▶ **Material for this exercise**
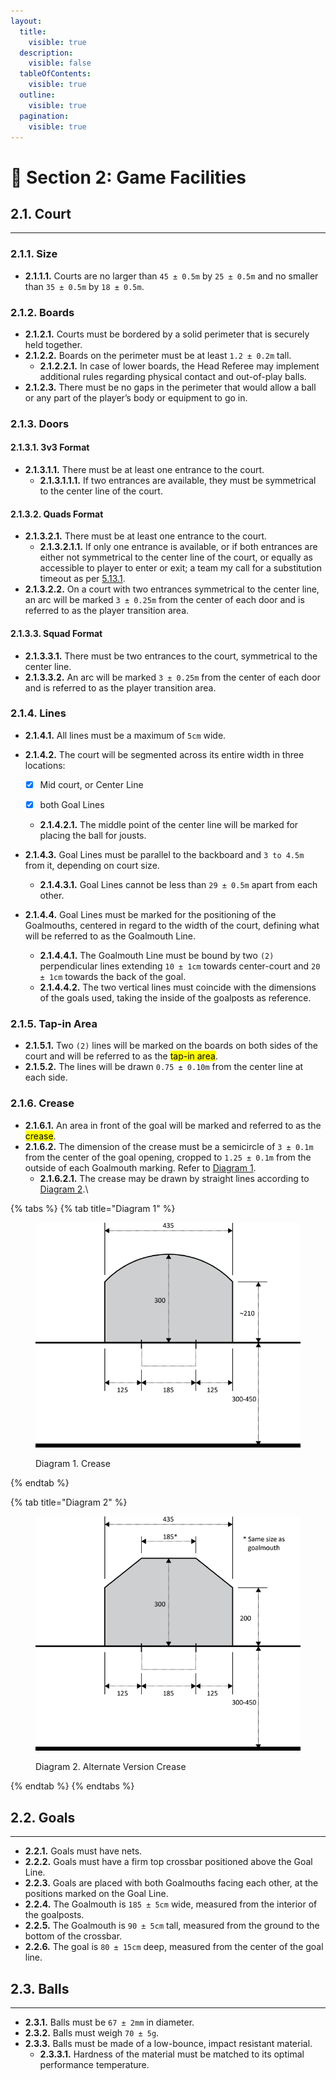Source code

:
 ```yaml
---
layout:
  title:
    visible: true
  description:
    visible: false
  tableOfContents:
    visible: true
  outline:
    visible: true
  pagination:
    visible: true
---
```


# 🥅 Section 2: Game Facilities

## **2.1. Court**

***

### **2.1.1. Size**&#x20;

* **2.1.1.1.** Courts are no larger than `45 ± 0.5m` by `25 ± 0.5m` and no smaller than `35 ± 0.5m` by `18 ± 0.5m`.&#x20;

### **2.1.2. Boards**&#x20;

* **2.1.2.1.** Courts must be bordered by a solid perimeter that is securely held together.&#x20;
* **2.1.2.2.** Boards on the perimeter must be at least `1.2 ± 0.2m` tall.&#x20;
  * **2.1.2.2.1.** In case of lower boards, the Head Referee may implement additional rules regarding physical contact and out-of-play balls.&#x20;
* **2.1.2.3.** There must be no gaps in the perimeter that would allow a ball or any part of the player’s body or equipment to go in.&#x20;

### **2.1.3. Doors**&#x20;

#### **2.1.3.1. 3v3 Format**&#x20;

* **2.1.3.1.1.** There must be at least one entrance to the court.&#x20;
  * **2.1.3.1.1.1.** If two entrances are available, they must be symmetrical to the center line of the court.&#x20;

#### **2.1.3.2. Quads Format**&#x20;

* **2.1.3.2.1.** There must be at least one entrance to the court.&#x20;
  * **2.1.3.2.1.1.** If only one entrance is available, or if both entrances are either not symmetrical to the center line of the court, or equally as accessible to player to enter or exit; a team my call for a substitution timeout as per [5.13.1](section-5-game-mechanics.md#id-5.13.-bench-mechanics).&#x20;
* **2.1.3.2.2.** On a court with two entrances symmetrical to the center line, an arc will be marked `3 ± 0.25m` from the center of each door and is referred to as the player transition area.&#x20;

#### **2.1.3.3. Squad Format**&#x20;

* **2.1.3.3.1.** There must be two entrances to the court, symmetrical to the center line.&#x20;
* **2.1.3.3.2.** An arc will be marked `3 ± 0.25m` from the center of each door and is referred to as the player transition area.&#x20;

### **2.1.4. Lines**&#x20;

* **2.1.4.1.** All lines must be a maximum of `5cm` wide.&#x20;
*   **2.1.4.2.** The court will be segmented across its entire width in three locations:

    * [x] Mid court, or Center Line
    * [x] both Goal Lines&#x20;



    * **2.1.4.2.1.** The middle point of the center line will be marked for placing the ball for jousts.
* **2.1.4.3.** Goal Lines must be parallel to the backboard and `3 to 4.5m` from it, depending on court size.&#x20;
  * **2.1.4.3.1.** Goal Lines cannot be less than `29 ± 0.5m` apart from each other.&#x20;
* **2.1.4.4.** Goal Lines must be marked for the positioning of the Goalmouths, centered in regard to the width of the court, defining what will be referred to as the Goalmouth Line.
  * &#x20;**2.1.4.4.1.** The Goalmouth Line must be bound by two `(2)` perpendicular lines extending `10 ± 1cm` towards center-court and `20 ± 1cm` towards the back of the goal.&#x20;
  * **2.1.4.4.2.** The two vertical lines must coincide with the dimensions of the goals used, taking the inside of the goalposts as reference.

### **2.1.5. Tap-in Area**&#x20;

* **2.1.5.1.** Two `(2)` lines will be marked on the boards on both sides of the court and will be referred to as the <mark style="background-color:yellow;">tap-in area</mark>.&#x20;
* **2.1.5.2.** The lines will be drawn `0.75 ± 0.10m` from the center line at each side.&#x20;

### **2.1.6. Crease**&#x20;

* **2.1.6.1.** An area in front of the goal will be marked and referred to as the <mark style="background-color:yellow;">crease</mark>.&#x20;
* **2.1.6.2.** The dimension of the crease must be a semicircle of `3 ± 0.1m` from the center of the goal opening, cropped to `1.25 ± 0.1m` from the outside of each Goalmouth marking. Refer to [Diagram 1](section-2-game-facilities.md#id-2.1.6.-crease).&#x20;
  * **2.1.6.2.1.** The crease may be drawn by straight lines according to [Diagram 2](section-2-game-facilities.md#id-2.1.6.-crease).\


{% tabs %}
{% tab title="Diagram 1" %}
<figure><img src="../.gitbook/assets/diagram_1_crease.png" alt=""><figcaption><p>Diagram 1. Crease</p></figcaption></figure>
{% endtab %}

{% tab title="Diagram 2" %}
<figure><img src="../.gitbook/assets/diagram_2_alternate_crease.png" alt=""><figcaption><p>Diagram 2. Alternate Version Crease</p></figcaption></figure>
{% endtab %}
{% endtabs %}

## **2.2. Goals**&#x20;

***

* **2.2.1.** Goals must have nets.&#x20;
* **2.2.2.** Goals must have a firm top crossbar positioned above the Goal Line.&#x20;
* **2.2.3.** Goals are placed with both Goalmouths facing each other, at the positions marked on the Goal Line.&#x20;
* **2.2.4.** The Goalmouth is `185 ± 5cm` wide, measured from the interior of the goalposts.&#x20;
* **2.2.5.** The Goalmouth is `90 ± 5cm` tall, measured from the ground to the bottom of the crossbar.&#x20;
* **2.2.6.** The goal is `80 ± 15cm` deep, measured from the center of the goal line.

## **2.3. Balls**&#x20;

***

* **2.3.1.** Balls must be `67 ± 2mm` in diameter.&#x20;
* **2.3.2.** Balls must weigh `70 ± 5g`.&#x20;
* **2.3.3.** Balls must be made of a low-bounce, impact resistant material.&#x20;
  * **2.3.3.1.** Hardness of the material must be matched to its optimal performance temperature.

▶ **Task item**
Your task is an exact printout of the records above, with no pictures.

▶ **Output for this task**
Source code

:
 ```yaml
---
layout:
  title:
    visible: true
  description:
    visible: false
  tableOfContents:
    visible: true
  outline:
    visible: true
  pagination:
    visible: true
---
```


# 🥅 Section 2: Game Facilities

## **2.1. Court**

***

### **2.1.1. Size**&#x20;

* **2.1.1.1.** Courts are no larger than `45 ± 0.5m` by `25 ± 0.5m` and no smaller than `35 ± 0.5m` by `18 ± 0.5m`.&#x20;

### **2.1.2. Boards**&#x20;

* **2.1.2.1.** Courts must be bordered by a solid perimeter that is securely held together.&#x20;
* **2.1.2.2.** Boards on the perimeter must be at least `1.2 ± 0.2m` tall.&#x20;
  * **2.1.2.2.1.** In case of lower boards, the Head Referee may implement additional rules regarding physical contact and out-of-play balls.&#x20;
* **2.1.2.3.** There must be no gaps in the perimeter that would allow a ball or any part of the player’s body or equipment to go in.&#x20;

### **2.1.3. Doors**&#x20;

#### **2.1.3.1. 3v3 Format**&#x20;

* **2.1.3.1.1.** There must be at least one entrance to the court.&#x20;
  * **2.1.3.1.1.1.** If two entrances are available, they must be symmetrical to the center line of the court.&#x20;

#### **2.1.3.2. Quads Format**&#x20;

* **2.1.3.2.1.** There must be at least one entrance to the court.&#x20;
  * **2.1.3.2.1.1.** If only one entrance is available, or if both entrances are either not symmetrical to the center line of the court, or equally as accessible to player to enter or exit; a team my call for a substitution timeout as per [5.13.1](section-5-game-mechanics.md#id-5.13.-bench-mechanics).&#x20;
* **2.1.3.2.2.** On a court with two entrances symmetrical to the center line, an arc will be marked `3 ± 0.25m` from the center of each door and is referred to as the player transition area.&#x20;

#### **2.1.3.3. Squad Format**&#x20;

* **2.1.3.3.1.** There must be two entrances to the court, symmetrical to the center line.&#x20;
* **2.1.3.3.2.** An arc will be marked `3 ± 0.25m` from the center of each door and is referred to as the player transition area.&#x20;

### **2.1.4. Lines**&#x20;

* **2.1.4.1.** All lines must be a maximum of `5cm` wide.&#x20;
*   **2.1.4.2.** The court will be segmented across its entire width in three locations:

    * [x] Mid court, or Center Line
    * [x] both Goal Lines&#x20;



    * **2.1.4.2.1.** The middle point of the center line will be marked for placing the ball for jousts.
* **2.1.4.3.** Goal Lines must be parallel to the backboard and `3 to 4.5m` from it, depending on court size.&#x20;
  * **2.1.4.3.1.** Goal Lines cannot be less than `29 ± 0.5m` apart from each other.&#x20;
* **2.1.4.4.** Goal Lines must be marked for the positioning of the Goalmouths, centered in regard to the width of the court, defining what will be referred to as the Goalmouth Line.
  * &#x20;**2.1.4.4.1.** The Goalmouth Line must be bound by two `(2)` perpendicular lines extending `10 ± 1cm` towards center-court and `20 ± 1cm` towards the back of the goal.&#x20;
  * **2.1.4.4.2.** The two vertical lines must coincide with the dimensions of the goals used, taking the inside of the goalposts as reference.

### **2.1.5. Tap-in Area**&#x20;

* **2.1.5.1.** Two `(2)` lines will be marked on the boards on both sides of the court and will be referred to as the <mark style="background-color:yellow;">tap-in area</mark>.&#x20;
* **2.1.5.2.** The lines will be drawn `0.75 ± 0.10m` from the center line at each side.&#x20;

### **2.1.6. Crease**&#x20;

* **2.1.6.1.** An area in front of the goal will be marked and referred to as the <mark style="background-color:yellow;">crease</mark>.&#x20;
* **2.1.6.2.** The dimension of the crease must be a semicircle of `3 ± 0.1m` from the center of the goal opening, cropped to `1.25 ± 0.1m` from the outside of each Goalmouth marking. Refer to [Diagram 1](section-2-game-facilities.md#id-2.1.6.-crease).&#x20;
  * **2.1.6.2.1.** The crease may be drawn by straight lines according to [Diagram 2](section-2-game-facilities.md#id-2.1.6.-crease).\


{% tabs %}
{% tab title="Diagram 1" %}
<figure><img src="../.gitbook/assets/diagram_1_crease.png" alt=""><figcaption><p>Diagram 1. Crease</p></figcaption></figure>
{% endtab %}

{% tab title="Diagram 2" %}
<figure><img src="../.gitbook/assets/diagram_2_alternate_crease.png" alt=""><figcaption><p>Diagram 2. Alternate Version Crease</p></figcaption></figure>
{% endtab %}
{% endtabs %}

## **2.2. Goals**&#x20;

***

* **2.2.1.** Goals must have nets.&#x20;
* **2.2.2.** Goals must have a firm top crossbar positioned above the Goal Line.&#x20;
* **2.2.3.** Goals are placed with both Goalmouths facing each other, at the positions marked on the Goal Line.&#x20;
* **2.2.4.** The Goalmouth is `185 ± 5cm` wide, measured from the interior of the goalposts.&#x20;
* **2.2.5.** The Goalmouth is `90 ± 5cm` tall, measured from the ground to the bottom of the crossbar.&#x20;
* **2.2.6.** The goal is `80 ± 15cm` deep, measured from the center of the goal line.

## **2.3. Balls**&#x20;

***

* **2.3.1.** Balls must be `67 ± 2mm` in diameter.&#x20;
* **2.3.2.** Balls must weigh `70 ± 5g`.&#x20;
* **2.3.3.** Balls must be made of a low-bounce, impact resistant material.&#x20;
  * **2.3.3.1.** Hardness of the material must be matched to its optimal performance temperature.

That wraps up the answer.